Read the data below. Every line holding the string "preserves" must be copied.

───── RECORDS SUPPLIED

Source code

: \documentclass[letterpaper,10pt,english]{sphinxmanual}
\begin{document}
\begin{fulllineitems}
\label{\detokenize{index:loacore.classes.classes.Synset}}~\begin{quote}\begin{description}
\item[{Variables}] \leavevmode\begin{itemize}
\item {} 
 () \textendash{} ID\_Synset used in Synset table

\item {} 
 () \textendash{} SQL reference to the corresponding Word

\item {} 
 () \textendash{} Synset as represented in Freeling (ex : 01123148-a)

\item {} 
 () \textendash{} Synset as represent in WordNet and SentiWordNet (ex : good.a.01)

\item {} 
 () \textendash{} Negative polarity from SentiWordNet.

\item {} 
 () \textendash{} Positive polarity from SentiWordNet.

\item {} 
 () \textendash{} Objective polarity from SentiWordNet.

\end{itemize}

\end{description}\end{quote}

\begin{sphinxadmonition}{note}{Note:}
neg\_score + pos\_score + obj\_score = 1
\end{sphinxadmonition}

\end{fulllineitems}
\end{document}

──────────
───── RECORDS SUPPLIED

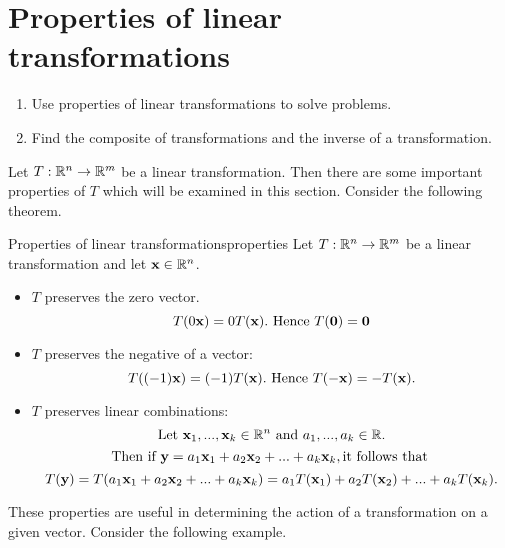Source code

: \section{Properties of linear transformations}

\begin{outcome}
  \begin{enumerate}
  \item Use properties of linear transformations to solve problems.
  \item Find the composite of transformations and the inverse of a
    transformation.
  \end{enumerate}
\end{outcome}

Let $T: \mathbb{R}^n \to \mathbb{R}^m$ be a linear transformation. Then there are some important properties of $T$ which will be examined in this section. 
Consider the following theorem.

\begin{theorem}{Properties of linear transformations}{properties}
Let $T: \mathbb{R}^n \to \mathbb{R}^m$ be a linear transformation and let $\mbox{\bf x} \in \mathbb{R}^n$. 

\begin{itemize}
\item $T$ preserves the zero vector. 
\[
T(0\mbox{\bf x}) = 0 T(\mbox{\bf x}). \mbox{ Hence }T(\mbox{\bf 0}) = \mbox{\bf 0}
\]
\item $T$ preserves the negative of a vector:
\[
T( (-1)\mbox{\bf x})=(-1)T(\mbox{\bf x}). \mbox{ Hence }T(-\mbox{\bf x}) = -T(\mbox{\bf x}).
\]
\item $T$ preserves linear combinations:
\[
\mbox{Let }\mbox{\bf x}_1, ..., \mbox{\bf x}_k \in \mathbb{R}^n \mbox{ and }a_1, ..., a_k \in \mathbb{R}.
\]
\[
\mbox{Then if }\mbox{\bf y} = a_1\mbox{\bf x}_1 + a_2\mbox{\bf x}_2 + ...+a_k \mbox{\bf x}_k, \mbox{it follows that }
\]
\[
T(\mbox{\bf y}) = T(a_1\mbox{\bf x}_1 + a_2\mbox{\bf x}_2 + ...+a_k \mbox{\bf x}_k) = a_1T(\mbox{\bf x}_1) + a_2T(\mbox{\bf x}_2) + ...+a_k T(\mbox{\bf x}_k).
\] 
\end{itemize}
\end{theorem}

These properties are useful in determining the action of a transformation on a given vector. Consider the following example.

──────────

SOLUTION TO THE PROBLEM
\item $T$ preserves the zero vector. 
\item $T$ preserves the negative of a vector:
\item $T$ preserves linear combinations:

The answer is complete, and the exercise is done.